Stored data entries

^^^^

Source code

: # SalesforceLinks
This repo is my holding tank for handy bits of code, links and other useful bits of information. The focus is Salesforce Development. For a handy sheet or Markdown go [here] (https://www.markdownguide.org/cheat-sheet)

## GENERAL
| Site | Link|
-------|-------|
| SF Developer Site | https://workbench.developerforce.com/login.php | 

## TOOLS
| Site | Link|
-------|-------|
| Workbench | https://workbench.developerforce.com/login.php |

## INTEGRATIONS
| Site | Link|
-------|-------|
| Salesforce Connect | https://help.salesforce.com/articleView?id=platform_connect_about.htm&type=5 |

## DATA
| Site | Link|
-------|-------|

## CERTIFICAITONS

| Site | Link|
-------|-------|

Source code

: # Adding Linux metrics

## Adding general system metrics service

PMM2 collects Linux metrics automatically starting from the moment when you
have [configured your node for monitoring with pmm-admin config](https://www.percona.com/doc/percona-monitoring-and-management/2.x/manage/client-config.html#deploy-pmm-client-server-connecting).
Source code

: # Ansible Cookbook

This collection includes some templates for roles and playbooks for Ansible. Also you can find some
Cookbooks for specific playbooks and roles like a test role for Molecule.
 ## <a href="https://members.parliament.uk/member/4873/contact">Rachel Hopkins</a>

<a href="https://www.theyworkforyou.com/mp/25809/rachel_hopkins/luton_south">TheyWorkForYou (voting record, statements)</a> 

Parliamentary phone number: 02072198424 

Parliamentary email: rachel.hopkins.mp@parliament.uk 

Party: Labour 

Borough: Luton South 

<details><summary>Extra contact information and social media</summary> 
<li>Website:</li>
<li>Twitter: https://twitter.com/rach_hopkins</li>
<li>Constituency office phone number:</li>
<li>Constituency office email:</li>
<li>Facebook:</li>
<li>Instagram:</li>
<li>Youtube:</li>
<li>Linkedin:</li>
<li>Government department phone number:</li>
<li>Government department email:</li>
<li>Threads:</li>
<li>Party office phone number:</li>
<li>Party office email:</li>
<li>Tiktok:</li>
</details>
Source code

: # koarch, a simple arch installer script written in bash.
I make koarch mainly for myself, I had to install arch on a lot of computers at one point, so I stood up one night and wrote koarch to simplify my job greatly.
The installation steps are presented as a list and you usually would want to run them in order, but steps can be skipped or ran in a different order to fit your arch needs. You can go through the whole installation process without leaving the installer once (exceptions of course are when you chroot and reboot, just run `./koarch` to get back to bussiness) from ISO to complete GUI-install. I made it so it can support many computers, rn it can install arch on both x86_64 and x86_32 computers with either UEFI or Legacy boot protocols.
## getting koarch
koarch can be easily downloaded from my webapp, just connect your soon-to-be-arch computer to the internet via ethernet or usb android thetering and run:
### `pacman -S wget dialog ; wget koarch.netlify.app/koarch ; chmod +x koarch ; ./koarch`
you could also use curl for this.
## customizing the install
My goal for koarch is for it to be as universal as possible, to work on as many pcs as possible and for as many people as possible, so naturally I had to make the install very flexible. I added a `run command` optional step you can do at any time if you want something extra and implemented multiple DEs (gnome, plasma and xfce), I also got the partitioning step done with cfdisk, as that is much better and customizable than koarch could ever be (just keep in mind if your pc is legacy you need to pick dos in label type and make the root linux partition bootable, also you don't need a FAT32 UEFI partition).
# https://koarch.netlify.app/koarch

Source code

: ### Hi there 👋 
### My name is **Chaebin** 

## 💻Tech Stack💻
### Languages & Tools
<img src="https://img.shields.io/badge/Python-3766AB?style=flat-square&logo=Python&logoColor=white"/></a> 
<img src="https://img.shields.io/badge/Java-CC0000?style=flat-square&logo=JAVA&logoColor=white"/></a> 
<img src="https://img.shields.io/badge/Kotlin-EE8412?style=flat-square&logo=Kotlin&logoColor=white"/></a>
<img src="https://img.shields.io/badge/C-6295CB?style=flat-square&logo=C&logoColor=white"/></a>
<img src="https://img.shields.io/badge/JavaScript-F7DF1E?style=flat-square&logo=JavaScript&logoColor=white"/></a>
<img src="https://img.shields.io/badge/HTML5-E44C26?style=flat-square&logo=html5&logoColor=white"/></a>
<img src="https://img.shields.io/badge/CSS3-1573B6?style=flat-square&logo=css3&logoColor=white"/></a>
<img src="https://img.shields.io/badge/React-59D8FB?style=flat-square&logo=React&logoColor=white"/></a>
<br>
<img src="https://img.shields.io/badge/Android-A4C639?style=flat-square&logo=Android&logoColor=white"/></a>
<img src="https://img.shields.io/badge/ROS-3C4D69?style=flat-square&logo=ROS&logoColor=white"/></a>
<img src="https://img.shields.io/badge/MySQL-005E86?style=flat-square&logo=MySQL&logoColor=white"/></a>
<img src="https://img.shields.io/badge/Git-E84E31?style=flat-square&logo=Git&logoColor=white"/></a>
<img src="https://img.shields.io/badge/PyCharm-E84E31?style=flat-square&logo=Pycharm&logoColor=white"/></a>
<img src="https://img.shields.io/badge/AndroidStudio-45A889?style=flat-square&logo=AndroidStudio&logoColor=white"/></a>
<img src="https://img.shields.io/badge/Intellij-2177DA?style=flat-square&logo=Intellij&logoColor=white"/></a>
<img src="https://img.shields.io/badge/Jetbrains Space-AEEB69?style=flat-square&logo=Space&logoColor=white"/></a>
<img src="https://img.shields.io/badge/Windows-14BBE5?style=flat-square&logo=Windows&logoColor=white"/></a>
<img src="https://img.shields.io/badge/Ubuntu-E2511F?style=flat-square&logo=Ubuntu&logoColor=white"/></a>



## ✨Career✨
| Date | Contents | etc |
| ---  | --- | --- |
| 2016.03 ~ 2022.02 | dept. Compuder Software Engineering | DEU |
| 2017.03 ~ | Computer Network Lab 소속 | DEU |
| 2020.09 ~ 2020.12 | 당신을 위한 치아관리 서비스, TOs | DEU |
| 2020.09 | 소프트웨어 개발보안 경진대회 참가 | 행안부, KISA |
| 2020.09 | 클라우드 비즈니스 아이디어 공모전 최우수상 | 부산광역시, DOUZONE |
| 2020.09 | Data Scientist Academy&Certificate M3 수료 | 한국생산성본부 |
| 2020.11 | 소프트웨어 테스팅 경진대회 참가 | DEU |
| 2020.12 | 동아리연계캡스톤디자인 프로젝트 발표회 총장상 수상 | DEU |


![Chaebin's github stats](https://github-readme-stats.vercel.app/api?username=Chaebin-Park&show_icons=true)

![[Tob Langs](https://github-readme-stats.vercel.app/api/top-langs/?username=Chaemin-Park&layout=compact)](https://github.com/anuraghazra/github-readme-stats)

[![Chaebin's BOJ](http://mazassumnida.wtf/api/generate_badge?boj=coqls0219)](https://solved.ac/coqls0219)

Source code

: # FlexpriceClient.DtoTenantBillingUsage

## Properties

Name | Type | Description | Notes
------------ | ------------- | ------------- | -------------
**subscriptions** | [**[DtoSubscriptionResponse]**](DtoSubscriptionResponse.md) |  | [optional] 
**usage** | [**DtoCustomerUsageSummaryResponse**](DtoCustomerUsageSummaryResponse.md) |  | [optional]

^^^^

**The task**
From the line holding "## INTEGRATIONS" to the line holding "written in bash.", inclusive, restate each line above exactly as written.

**Answer for this exercise**
## INTEGRATIONS
| Site | Link|
-------|-------|
| Salesforce Connect | https://help.salesforce.com/articleView?id=platform_connect_about.htm&type=5 |

## DATA
| Site | Link|
-------|-------|

## CERTIFICAITONS

| Site | Link|
-------|-------|

Source code

: # Adding Linux metrics

## Adding general system metrics service

PMM2 collects Linux metrics automatically starting from the moment when you
have [configured your node for monitoring with pmm-admin config](https://www.percona.com/doc/percona-monitoring-and-management/2.x/manage/client-config.html#deploy-pmm-client-server-connecting).
Source code

: # Ansible Cookbook

This collection includes some templates for roles and playbooks for Ansible. Also you can find some
Cookbooks for specific playbooks and roles like a test role for Molecule.
 ## <a href="https://members.parliament.uk/member/4873/contact">Rachel Hopkins</a>

<a href="https://www.theyworkforyou.com/mp/25809/rachel_hopkins/luton_south">TheyWorkForYou (voting record, statements)</a> 

Parliamentary phone number: 02072198424 

Parliamentary email: rachel.hopkins.mp@parliament.uk 

Party: Labour 

Borough: Luton South 

<details><summary>Extra contact information and social media</summary> 
<li>Website:</li>
<li>Twitter: https://twitter.com/rach_hopkins</li>
<li>Constituency office phone number:</li>
<li>Constituency office email:</li>
<li>Facebook:</li>
<li>Instagram:</li>
<li>Youtube:</li>
<li>Linkedin:</li>
<li>Government department phone number:</li>
<li>Government department email:</li>
<li>Threads:</li>
<li>Party office phone number:</li>
<li>Party office email:</li>
<li>Tiktok:</li>
</details>
Source code

: # koarch, a simple arch installer script written in bash.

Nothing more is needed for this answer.